Un anno in più potrebbe giocare a favore, invece, delle realtà emergenti molto interessanti del nuoto azzurro, a partire dalla 4×200 stile libero che ha già raggiunto un livello di eccellenza ma che avrebbe il tempo per fare quell’ulteriore salto di qualità che serve per dare l’assalto al podio. I componenti sono giovani e hanno dimostrato di avere ampi margini di miglioramento, così come un ulteriore salto di qualità si attende da Federico Burdisso, che ha iniziato la sua avventura americana ma vuole e può essere grande protagonista nelle prossime stagioni dei 200 farfalla, ovviamente da Benedetta Pilato, in chiave 100 rana e anche dall’enfant prodige più enigmatico del nuoto azzurro, Thomas Ceccon, il cui tempo della maturazione è arrivato e nei prossimi anni potrebbe portare risultati importanti. Il tutto senza contare che due anni fa gli ultimi atleti nominati gran parte dei lettori non li conoscevano nemmeno e dunque non è escluso che qualcuno degli azzurri che in questa stagione faccia bene a livello giovanile, poi riesca ad esplodere anche a livello assoluto, conquistandosi un posto fra i grandissimi.

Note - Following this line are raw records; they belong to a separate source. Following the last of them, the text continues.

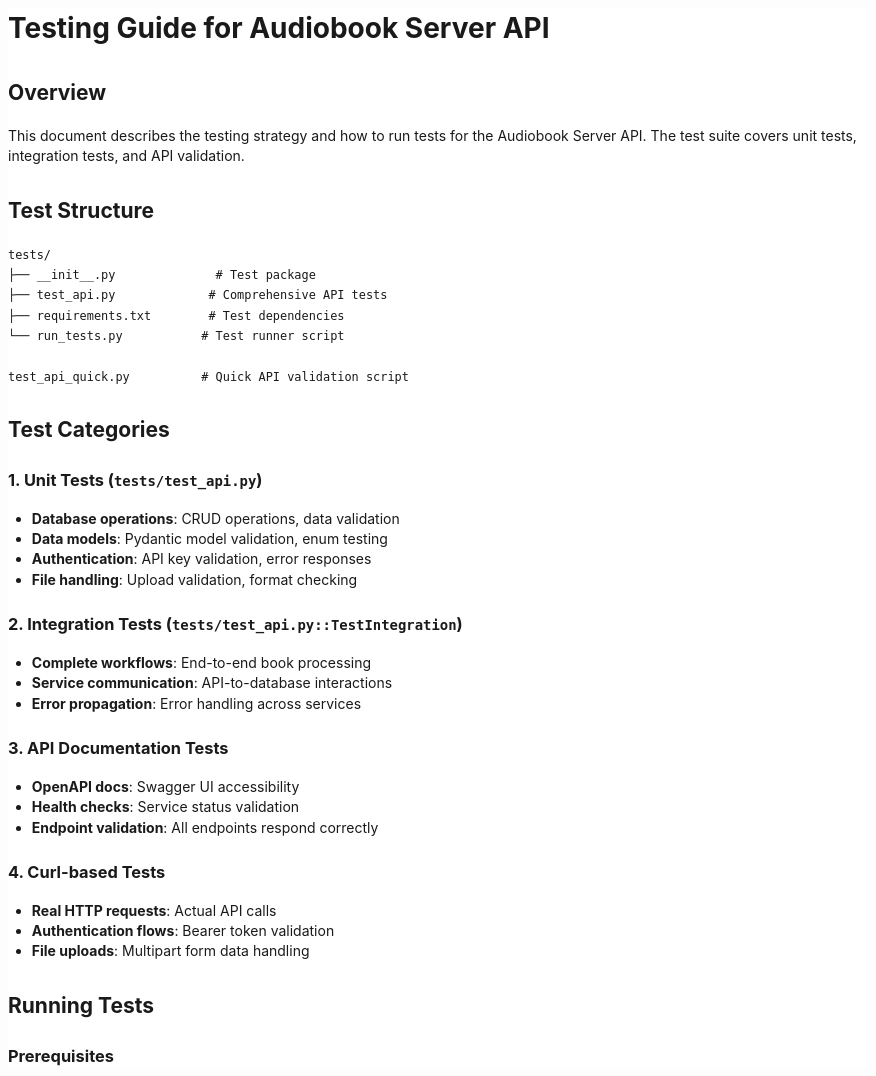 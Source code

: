 # Testing Guide for Audiobook Server API

## Overview

This document describes the testing strategy and how to run tests for the Audiobook Server API. The test suite covers unit tests, integration tests, and API validation.

## Test Structure

```
tests/
├── __init__.py              # Test package
├── test_api.py             # Comprehensive API tests
├── requirements.txt        # Test dependencies
└── run_tests.py           # Test runner script

test_api_quick.py          # Quick API validation script
```

## Test Categories

### 1. Unit Tests (`tests/test_api.py`)
- **Database operations**: CRUD operations, data validation
- **Data models**: Pydantic model validation, enum testing
- **Authentication**: API key validation, error responses
- **File handling**: Upload validation, format checking

### 2. Integration Tests (`tests/test_api.py::TestIntegration`)
- **Complete workflows**: End-to-end book processing
- **Service communication**: API-to-database interactions
- **Error propagation**: Error handling across services

### 3. API Documentation Tests
- **OpenAPI docs**: Swagger UI accessibility
- **Health checks**: Service status validation
- **Endpoint validation**: All endpoints respond correctly

### 4. Curl-based Tests
- **Real HTTP requests**: Actual API calls
- **Authentication flows**: Bearer token validation
- **File uploads**: Multipart form data handling

## Running Tests

### Prerequisites
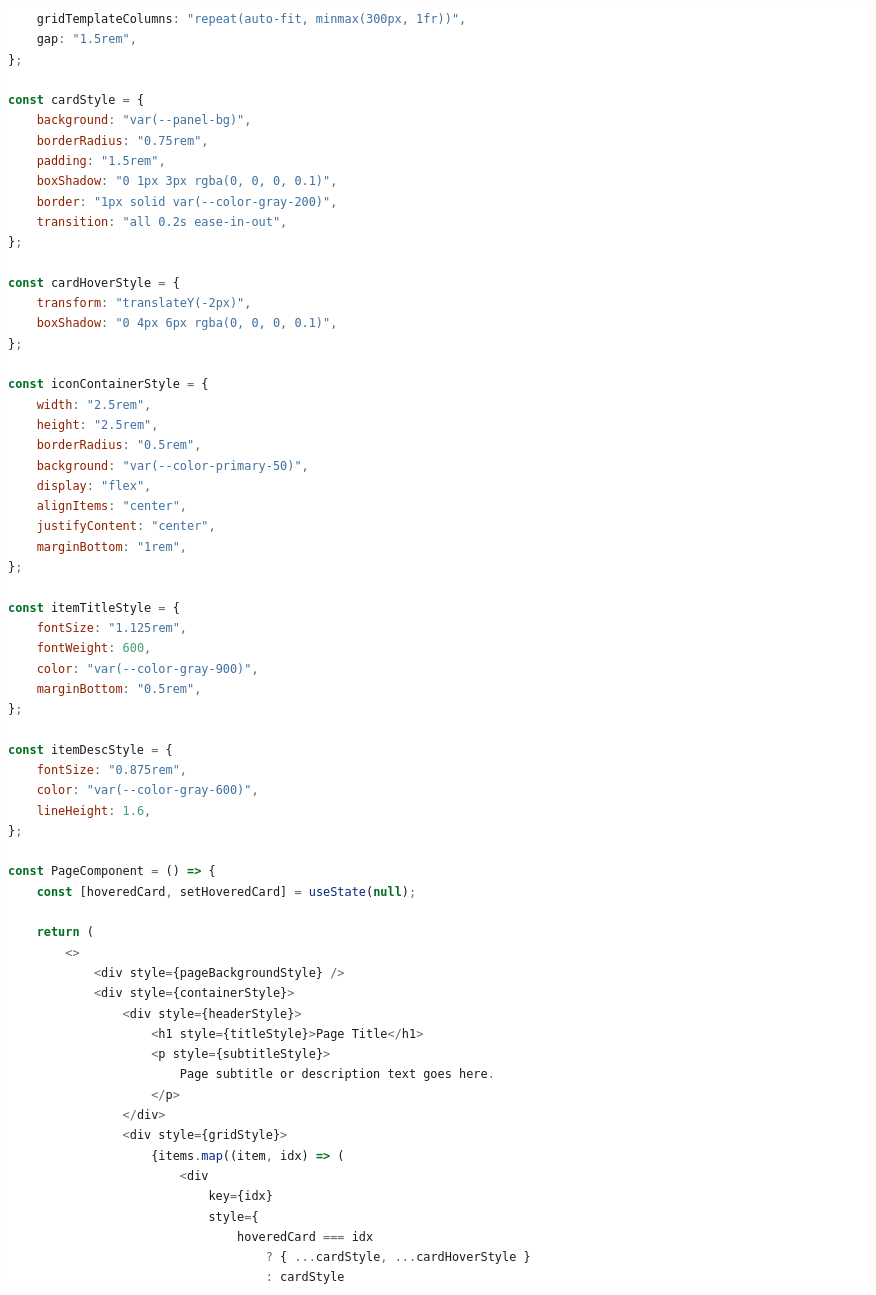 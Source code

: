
 ```javascript
    gridTemplateColumns: "repeat(auto-fit, minmax(300px, 1fr))",
    gap: "1.5rem",
};

const cardStyle = {
    background: "var(--panel-bg)",
    borderRadius: "0.75rem",
    padding: "1.5rem",
    boxShadow: "0 1px 3px rgba(0, 0, 0, 0.1)",
    border: "1px solid var(--color-gray-200)",
    transition: "all 0.2s ease-in-out",
};

const cardHoverStyle = {
    transform: "translateY(-2px)",
    boxShadow: "0 4px 6px rgba(0, 0, 0, 0.1)",
};

const iconContainerStyle = {
    width: "2.5rem",
    height: "2.5rem",
    borderRadius: "0.5rem",
    background: "var(--color-primary-50)",
    display: "flex",
    alignItems: "center",
    justifyContent: "center",
    marginBottom: "1rem",
};

const itemTitleStyle = {
    fontSize: "1.125rem",
    fontWeight: 600,
    color: "var(--color-gray-900)",
    marginBottom: "0.5rem",
};

const itemDescStyle = {
    fontSize: "0.875rem",
    color: "var(--color-gray-600)",
    lineHeight: 1.6,
};

const PageComponent = () => {
    const [hoveredCard, setHoveredCard] = useState(null);

    return (
        <>
            <div style={pageBackgroundStyle} />
            <div style={containerStyle}>
                <div style={headerStyle}>
                    <h1 style={titleStyle}>Page Title</h1>
                    <p style={subtitleStyle}>
                        Page subtitle or description text goes here.
                    </p>
                </div>
                <div style={gridStyle}>
                    {items.map((item, idx) => (
                        <div
                            key={idx}
                            style={
                                hoveredCard === idx
                                    ? { ...cardStyle, ...cardHoverStyle }
                                    : cardStyle
```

Tra i nomi da non sottovalutare ci sono De Tullio, che ha già all’attivo una finale Mondiale, Razzetti e Martinenghi e tra quelli ancora più giovani Cocconcelli, Cenci e Uberti nello stile libero femminile, Salin e le sorelle Cesarano nel mezzofondo, D’Innocenzo e Gaetani nel dorso donne, Cerasuolo e Mantegazza nella rana uomini, Deplano e Santini nello stile libero uomini e Lamberti, figlio d’arte, nel mezzofondo maschile.